If even Jace didn't think they had a chance then they were going to die –

_I can't do this I can't do this I can'tIcan'tI – _

"Simon," Jace said again, and Simon saw how white Jace's knuckles were on his blades, how his entire body was _aimed_ at Abigor like a knife ready to be thrown or a falcon about to strike. _"Go!"_

"Not in a million years," Simon whispered. Never_._ Leave Jace to stand alone against this thing? _Never._

Never.

_NEVER._

Simiel _blazed_ up, its steady glow bursting into a conflagration like a star come to earth and Simon _snarled_, feeling his face twist and morph with perfect golden fury; _no, never, how do you DARE,_ and he didn't think, didn't run, the scars on his wrists and cheek burned like fire and his fears snapped off like a light, swallowed whole by his own darkness, by the howl of triumph-defiance-wrath that answered the summons of his rage;

_Never._

_Never._

_NEVER._

"You want me?" he snarled at Abigor, black wings spreading wide behind his eyes – wider by far than this little _sparrow_, wide enough to murder the sun with shadows – "Then _come and take me!"_

"As you wish," Abigor said mildly. It reached up and drew a long, terrible sword from the sheath at its back, and Jace inhaled sharply at the sight of it. Simon didn't blink, didn't flinch even though the part of him that loved Dr Who and rescued spiders and missed his mom like a limb quailed away from the long length of viciously serrated black crystal. It was nearly as long as Simon was tall and it shimmered with an inner fire, a light just like Sanvi's or Anael's but dark, demonic –

"An infernal blade," Jace whispered. He didn't sound afraid, quite, but his voice was drawn tight as a bowstring about to break. "Hodge said they were just stories – "

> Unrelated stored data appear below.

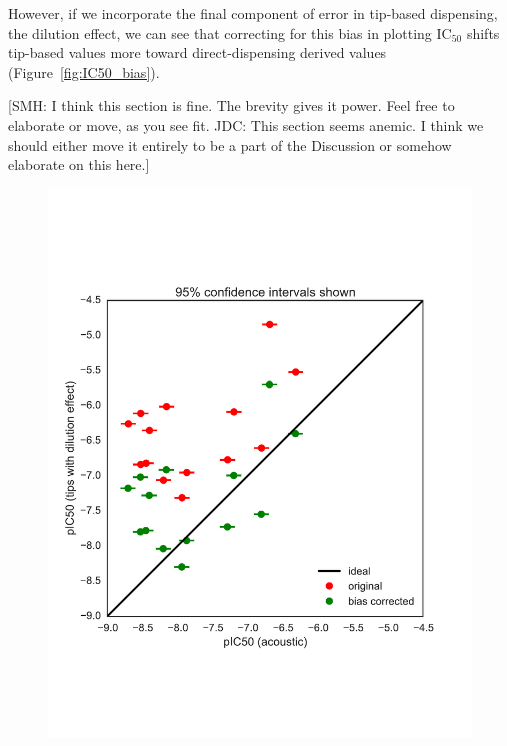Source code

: \documentclass[aps,pre,twocolumn,nofootinbib,superscriptaddress,linenumbers]{revtex4-1}
\begin{document}
However, if we incorporate the final component of error in tip-based dispensing, the dilution effect, we can see that correcting for this bias in plotting IC$_{50}$ shifts tip-based values more toward direct-dispensing derived values (Figure~\ref{fig:IC50_bias}).

{\color{red}[SMH: I think this section is fine. The brevity gives it power. Feel free to elaborate or move, as you see fit. JDC: This section seems anemic. I think we should either move it entirely to be a part of the Discussion or somehow elaborate on this here.]}

\begin{figure}[tb]
    \includegraphics[width=\columnwidth]{../figures/compare-pIC50-bias_corrected.pdf}


\end{figure}
\end{document}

"Hush, _aikane,"_ Simon crooned, keeping his eyes locked on Abigor. _"And stand side by side against the darkness."_

Jace shuddered beside him. _"And let the shadows howl with despair_,_" _he exhaled shakily.

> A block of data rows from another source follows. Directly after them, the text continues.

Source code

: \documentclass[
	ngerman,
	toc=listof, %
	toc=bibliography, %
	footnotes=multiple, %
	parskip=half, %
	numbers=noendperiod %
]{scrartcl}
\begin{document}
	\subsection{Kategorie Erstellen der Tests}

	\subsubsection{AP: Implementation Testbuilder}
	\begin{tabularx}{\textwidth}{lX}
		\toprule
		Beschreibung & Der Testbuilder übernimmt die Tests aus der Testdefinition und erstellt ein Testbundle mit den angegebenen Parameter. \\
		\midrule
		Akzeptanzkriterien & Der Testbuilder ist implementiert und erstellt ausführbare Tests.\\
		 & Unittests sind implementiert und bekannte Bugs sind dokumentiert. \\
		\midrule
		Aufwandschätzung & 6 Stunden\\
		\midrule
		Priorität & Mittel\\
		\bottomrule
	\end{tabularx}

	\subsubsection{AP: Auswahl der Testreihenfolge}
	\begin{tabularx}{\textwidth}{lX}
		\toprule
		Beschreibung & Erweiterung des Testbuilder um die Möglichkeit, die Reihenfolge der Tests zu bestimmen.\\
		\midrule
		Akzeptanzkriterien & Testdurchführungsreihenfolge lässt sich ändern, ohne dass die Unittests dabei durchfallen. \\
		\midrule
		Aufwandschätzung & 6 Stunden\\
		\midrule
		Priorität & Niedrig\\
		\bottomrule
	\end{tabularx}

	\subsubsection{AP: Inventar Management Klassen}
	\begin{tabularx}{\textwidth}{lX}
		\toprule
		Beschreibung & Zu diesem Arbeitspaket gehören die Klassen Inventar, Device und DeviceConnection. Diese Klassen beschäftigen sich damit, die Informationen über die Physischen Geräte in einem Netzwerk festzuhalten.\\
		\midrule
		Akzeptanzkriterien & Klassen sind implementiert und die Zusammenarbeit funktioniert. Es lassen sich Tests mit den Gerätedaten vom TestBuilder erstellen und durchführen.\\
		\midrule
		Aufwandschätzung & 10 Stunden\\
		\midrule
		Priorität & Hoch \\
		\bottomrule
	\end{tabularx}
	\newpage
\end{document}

"_For together we are stronger,"_ Simon whispered. _"Together we are whole."_

He felt Jace go still; felt his lover, not relax, but settle, ready, brace himself –

And Abigor _moved_, faster than Raveners or Forsaken or even vampires, as fast as Abbadon, but this time he had Jace at his side and he would not, could not lose his trance; when the black blade fell neither of the boys were there to meet it, gone like ghosts, Jace left and Simon right and Abigor came after Simon as he'd known the demon would, had to, _singer singer singer_ and _come on, come and get me!_, everything gone ultraviolet and searing white, bright as Simiel, diamond-cut and roaring like a storm, snapping through crisp neon thoughts like flipping through the pages of a book, considering-evaluating-discarding stratagems in strobelight flashes, weighing advantages and disadvantages in milliseconds cool as glass –

Glass. _Reflective. _The sun was setting now, the light fading, but –

_Mirrors and blood, we need – _

Steel flashed in the corner of his eye and he dropped, swinging Simiel up and around with a snarl as he fell; and Abigor's wing swept down, razor-edged primaries spread like fingers reaching for him but the seraph blade was there waiting and the force of the blow drove its wing into the _adamas _sword. It split around the blade and ichor rained down like an oil-spill and the demon _roared_, pain and rage deep enough to shake Simon's bones.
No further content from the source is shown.